Realising this job was a career dead end, Baird started looking around for opportunities to be “his own master”. Ironically enough, his first success was inspired by his own precarious health; he invented the Baird Undersock, a thin sock sprinkled with borax and worn under ordinary socks, “keeping feet warm in winter and cool in summer”.

Initially advertised in The People’s Friend, and then by using the first sandwich women to appear on the streets of Glasgow, by 1917 Baird was apparently earning in a week what he’d previously earned in a year at the Clyde Valley Power Station. It didn’t last, however; essentially a one-man concern, the business collapsed after Baird was confined to bed for six weeks.

His subsequent attempt to start a jam factory in Trinidad also failed and, returning to London in 1921, he found no one interested in his mango chutney and guava jelly – apart from a sausage maker who bought his whole stock for £15. Subsequent short-term business ventures included running a small horticultural shop, importing Australian honey, and then setting up what for a time became a successful soap company.

Continuing ill-health forced him to move out to Hastings, where he decided to focus his efforts on perfecting television. Early results proved that he was on the right track and attracted some positive attention and limited financial support, not least from wireless company and cinema owner Will Day, who brought Baird back to London after his experiments – and near self-electrocution – unsettled his Hastings landlord.

In March 1925 London’s Selfridge’s store invited Baird to demonstrate his apparatus to interested shoppers, who could look down a funnel arrangement and see outlines of shapes transmitted from a few yards away. Time and money, however, were clearly running out.

“The situation was becoming desperate and we were down to our last £30 when at last, one Friday in October 1925, everything functioned properly,” he later wrote. The image of his first subject, an old ventriloquist’s dummy called “Stooky Bill” appeared on the screen with what Baird later described as “almost unbelievable clarity”.

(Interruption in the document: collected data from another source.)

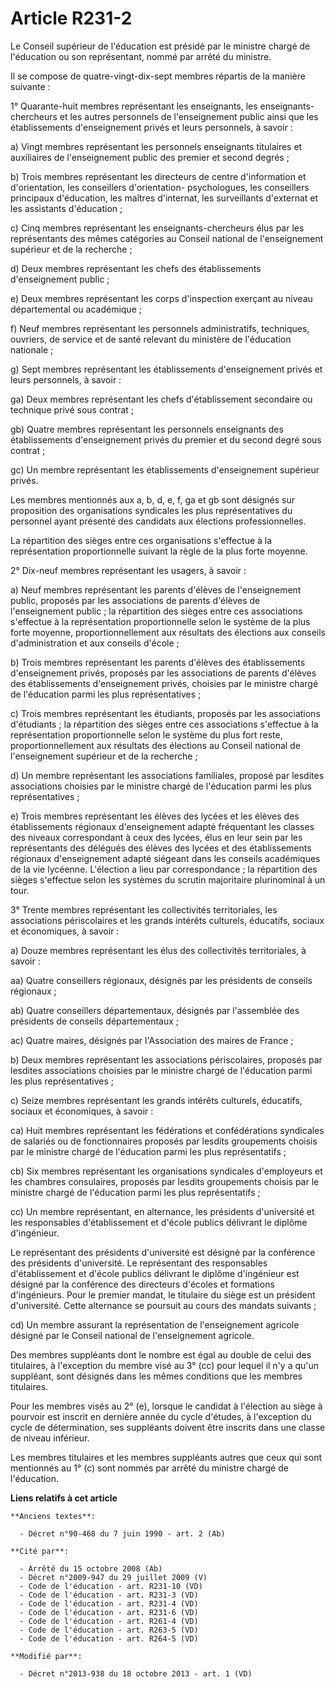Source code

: # Article R231-2

Le Conseil supérieur de l'éducation est présidé par le ministre chargé de l'éducation ou son représentant, nommé par arrêté
du ministre. 

Il se compose de quatre-vingt-dix-sept membres répartis de la manière suivante : 

1° Quarante-huit membres représentant les enseignants, les enseignants-chercheurs et les autres personnels de l'enseignement
public ainsi que les établissements d'enseignement privés et leurs personnels, à savoir : 

a) Vingt membres représentant les personnels enseignants titulaires et auxiliaires de l'enseignement public des premier et
second degrés ; 

b) Trois membres représentant les directeurs de centre d'information et d'orientation, les conseillers d'orientation-
psychologues, les conseillers principaux d'éducation, les maîtres d'internat, les surveillants d'externat et les assistants
d'éducation ; 

c) Cinq membres représentant les enseignants-chercheurs élus par les représentants des mêmes catégories au Conseil national
de l'enseignement supérieur et de la recherche ; 

d) Deux membres représentant les chefs des établissements d'enseignement public ; 

e) Deux membres représentant les corps d'inspection exerçant au niveau départemental ou académique ; 

f) Neuf membres représentant les personnels administratifs, techniques, ouvriers, de service et de santé relevant du
ministère de l'éducation nationale ; 

g) Sept membres représentant les établissements d'enseignement privés et leurs personnels, à savoir : 

ga) Deux membres représentant les chefs d'établissement secondaire ou technique privé sous contrat ; 

gb) Quatre membres représentant les personnels enseignants des établissements d'enseignement privés du premier et du second
degré sous contrat ; 

gc) Un membre représentant les établissements d'enseignement supérieur privés. 

Les membres mentionnés aux a, b, d, e, f, ga et gb sont désignés sur proposition des organisations syndicales les plus
représentatives du personnel ayant présenté des candidats aux élections professionnelles. 

La répartition des sièges entre ces organisations s'effectue à la représentation proportionnelle suivant la règle de la plus
forte moyenne. 

2° Dix-neuf membres représentant les usagers, à savoir : 

a) Neuf membres représentant les parents d'élèves de l'enseignement public, proposés par les associations de parents d'élèves
de l'enseignement public ; la répartition des sièges entre ces associations s'effectue à la représentation proportionnelle
selon le système de la plus forte moyenne, proportionnellement aux résultats des élections aux conseils d'administration et
aux conseils d'école ; 

b) Trois membres représentant les parents d'élèves des établissements d'enseignement privés, proposés par les associations de
parents d'élèves des établissements d'enseignement privés, choisies par le ministre chargé de l'éducation parmi les plus
représentatives ; 

c) Trois membres représentant les étudiants, proposés par les associations d'étudiants ; la répartition des sièges entre ces
associations s'effectue à la représentation proportionnelle selon le système du plus fort reste, proportionnellement aux
résultats des élections au Conseil national de l'enseignement supérieur et de la recherche ; 

d) Un membre représentant les associations familiales, proposé par lesdites associations choisies par le ministre chargé de
l'éducation parmi les plus représentatives ; 

e) Trois membres représentant les élèves des lycées et les élèves des établissements régionaux d'enseignement adapté
fréquentant les classes des niveaux correspondant à ceux des lycées, élus en leur sein par les représentants des délégués des
élèves des lycées et des établissements régionaux d'enseignement adapté siégeant dans les conseils académiques de la vie
lycéenne. L'élection a lieu par correspondance ; la répartition des sièges s'effectue selon les systèmes du scrutin
majoritaire plurinominal à un tour. 

3° Trente membres représentant les collectivités territoriales, les associations périscolaires et les grands intérêts
culturels, éducatifs, sociaux et économiques, à savoir : 

a) Douze membres représentant les élus des collectivités territoriales, à savoir : 

aa) Quatre conseillers régionaux, désignés par les présidents de conseils régionaux ; 

ab) Quatre conseillers départementaux, désignés par l'assemblée des présidents de conseils départementaux ; 

ac) Quatre maires, désignés par l'Association des maires de France ; 

b) Deux membres représentant les associations périscolaires, proposés par lesdites associations choisies par le ministre
chargé de l'éducation parmi les plus représentatives ; 

c) Seize membres représentant les grands intérêts culturels, éducatifs, sociaux et économiques, à savoir : 

ca) Huit membres représentant les fédérations et confédérations syndicales de salariés ou de fonctionnaires proposés par
lesdits groupements choisis par le ministre chargé de l'éducation parmi les plus représentatifs ; 

cb) Six membres représentant les organisations syndicales d'employeurs et les chambres consulaires, proposés par lesdits
groupements choisis par le ministre chargé de l'éducation parmi les plus représentatifs ; 

cc) Un membre représentant, en alternance, les présidents d'université et les responsables d'établissement et d'école publics
délivrant le diplôme d'ingénieur. 

Le représentant des présidents d'université est désigné par la conférence des présidents d'université. Le représentant des
responsables d'établissement et d'école publics délivrant le diplôme d'ingénieur est désigné par la conférence des directeurs
d'écoles et formations d'ingénieurs. Pour le premier mandat, le titulaire du siège est un président d'université. Cette
alternance se poursuit au cours des mandats suivants ; 

cd) Un membre assurant la représentation de l'enseignement agricole désigné par le Conseil national de l'enseignement
agricole. 

Des membres suppléants dont le nombre est égal au double de celui des titulaires, à l'exception du membre visé au 3° (cc)
pour lequel il n'y a qu'un suppléant, sont désignés dans les mêmes conditions que les membres titulaires. 

Pour les membres visés au 2° (e), lorsque le candidat à l'élection au siège à pourvoir est inscrit en dernière année du cycle
d'études, à l'exception du cycle de détermination, ses suppléants doivent être inscrits dans une classe de niveau inférieur. 

Les membres titulaires et les membres suppléants autres que ceux qui sont mentionnés au 1° (c) sont nommés par arrêté du
ministre chargé de l'éducation.

**Liens relatifs à cet article**

	**Anciens textes**:

	  - Décret n°90-468 du 7 juin 1990 - art. 2 (Ab)

	**Cité par**:

	  - Arrêté du 15 octobre 2008 (Ab)
	  - Décret n°2009-947 du 29 juillet 2009 (V)
	  - Code de l'éducation - art. R231-10 (VD)
	  - Code de l'éducation - art. R231-3 (VD)
	  - Code de l'éducation - art. R231-4 (VD)
	  - Code de l'éducation - art. R231-6 (VD)
	  - Code de l'éducation - art. R261-4 (VD)
	  - Code de l'éducation - art. R263-5 (VD)
	  - Code de l'éducation - art. R264-5 (VD)

	**Modifié par**:

	  - Décret n°2013-938 du 18 octobre 2013 - art. 1 (VD)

So he ran down to get William Taynton to provide a moving subject.

Thanks to the reticence of his business partner, Baird didn’t publicly demonstrate his television system until 26 January 1926, to nearly 50 members of the Royal Institution and a reporter from The Times. “The audience were for the most part men of vision and realised that in these tiny flickering images they were witnessing the birth of a great industry,” he wrote later, with just a little bit of hindsight.

In subsequent years Baird demonstrated colour television, 3D television, and transmit by telephone line from London to the Central Hotel in Glasgow. While the BBC would eventually abandon Baird’s system in favour of that developed by EMI-Marconi, he was nevertheless invited to help shape government policy on post-war broadcasting. He was experimenting with cinema television on the screens of Gaumont British when he died, aged just 57, on 14 June 1946.